Ese cuento fue seguido por otro que transcurre en Nueva York, entre judíos exiliados que rememoran la desaparición de sus familiares en los campos de concentración. A mí me había chocado mucho, al ingresar en el colegio mexicano, descubrir que allí reinaba, como en todo México, un sentimiento pro alemán muy claro. México siempre vio en Alemania a la potencia opositora de los Estados Unidos. Casi fuimos aliados de Alemania en la Primera Guerra Mundial, y en la Segunda Guerra la simpatía mayoritaria corría a favor de Alemania. No sólo era el enemigo de los Estados Unidos, sino también el país al que le podíamos perdonar todo lo que le envidiábamos a los Estados Unidos: la eficacia, el progreso. Cuando yo llegué a México en 1944 o 1945 con noticias sobre el Holocausto nazi, nadie me quería creer, se reían de mí. Y yo les decía a mis compañeros, bien mexicanos, bien morenos: "¿Pero es que no se dan cuenta de que es una dictadura racista, que si llegaran aquí a ustedes los convertirían a todos en jabón?" Peró ellos no parecían entenderlo.
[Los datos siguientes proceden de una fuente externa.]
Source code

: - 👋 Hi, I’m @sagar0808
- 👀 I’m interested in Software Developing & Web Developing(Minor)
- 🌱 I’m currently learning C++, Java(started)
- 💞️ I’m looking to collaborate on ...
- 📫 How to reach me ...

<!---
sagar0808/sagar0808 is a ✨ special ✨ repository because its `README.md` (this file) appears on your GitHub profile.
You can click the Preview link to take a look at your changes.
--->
-¿Había ya en estos textos primeros algo de lo que sería después su propio estilo?

-Desde luego, en los primeros textos siempre hay un afán mimético muy grande, ¿verdad?

-¿Quiénes eran sus modelos?

-Joyce fue muy importante. También empezaba yo a leer poesía por esos años. Y lo primero que leí fue la poesía española de la Edad de Oro. Me lo hacían leer en el colegio, pero yo sufrí un enamoramiento que no ha acabado nunca con Quevedo, que desde esos años ha sido un ángel tutelar mío. Leía mucho la poesía mexicana contemporánea; yo era amigo de Alfonso Reyes y él me pasaba muchos libros. Conocía muy bien la poesía de López Velarde, de los contemporáneos, del propio Reyes y, también a través de Reyes, que cumplía conmigo esa función magisterial innata en él, he leído a Lugones, a Vallejo, a Neruda, a Gabriela Mistral.
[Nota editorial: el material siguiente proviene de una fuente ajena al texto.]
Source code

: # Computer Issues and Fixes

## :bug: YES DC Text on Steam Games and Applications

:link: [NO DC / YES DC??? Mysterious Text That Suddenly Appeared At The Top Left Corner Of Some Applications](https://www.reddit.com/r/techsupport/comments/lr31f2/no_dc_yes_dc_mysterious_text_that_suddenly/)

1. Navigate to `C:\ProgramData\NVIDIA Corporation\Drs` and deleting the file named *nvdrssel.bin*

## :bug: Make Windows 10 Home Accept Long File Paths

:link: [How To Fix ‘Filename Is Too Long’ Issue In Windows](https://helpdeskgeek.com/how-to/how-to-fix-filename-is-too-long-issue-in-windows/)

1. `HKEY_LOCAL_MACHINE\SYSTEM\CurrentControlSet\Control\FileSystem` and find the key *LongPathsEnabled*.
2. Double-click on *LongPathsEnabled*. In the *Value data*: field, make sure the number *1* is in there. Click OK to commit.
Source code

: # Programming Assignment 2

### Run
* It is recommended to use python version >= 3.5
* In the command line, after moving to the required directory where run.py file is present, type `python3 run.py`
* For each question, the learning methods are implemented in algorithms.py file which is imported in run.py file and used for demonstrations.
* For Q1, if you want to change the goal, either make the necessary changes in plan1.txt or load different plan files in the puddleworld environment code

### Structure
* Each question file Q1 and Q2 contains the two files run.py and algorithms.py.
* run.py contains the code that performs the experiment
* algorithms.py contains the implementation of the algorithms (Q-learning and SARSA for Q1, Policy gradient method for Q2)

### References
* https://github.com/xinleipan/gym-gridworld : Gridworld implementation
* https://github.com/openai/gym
-¿Qué le atraía de Quevedo?

-Sobre todo, algo que para mí fue fundamental y que era la tensión entre lo sublime y lo grotesco, entre la extrema vulgaridad y la inspiración divina y erótica. Eso es una constante mía que viene de mis lecturas de Quevedo.

-Hay textos de Quevedo como La fortuna con seso o La hora de todos que parecen escritos por Lezama Lima.

-Sí. Es de una modernidad aplastante. Sucede que, como la vida civilizada, el hecho de vivir en ciudades siempre tendrá este carácter barroco, conflictivo, enredado, en donde la gente se salva por la ironía, Quevedo siempre será actual.

-¿Hubo otras lecturas que contribuyeran a formar su background literario?

-Luego de esos primeros años, me fui a Europa para alejarme por un tiempo del bullicio de la ciudad de México que es muy atractivo y también muy devorante. Viví dos años en Ginebra. Fue una época en la que realmente depuré mis lecturas al máximo: leí a los clásicos griegos y latinos y empecé a leer en serio la novela contemporánea -Thomas Mann, Aldous Huxley, Virginia Woolf- y me sentí identificado con la cultura europea como algo propio, ya no como una cultura de aprendizaje para un latinoamericano sino como algo que me pertenecía por derecho propio y con lo cual no tenía conflictos. Y esos años fueron fundamentales para decidirme por la literatura. A mi regreso a México junté relatos que finalmente se publicaron como Los días enmascarados. Y empecé a escribir mi primera novela, La región más transparente, que publiqué a los 28 años, tras cuatro años de trabajo.

Ante todo la novela

-Usted ha abordado prácticamente todos los géneros. Pero es en la novela donde parece sentirse más cómodo. ¿Qué encuentra en ese género para preferirlo a los otros?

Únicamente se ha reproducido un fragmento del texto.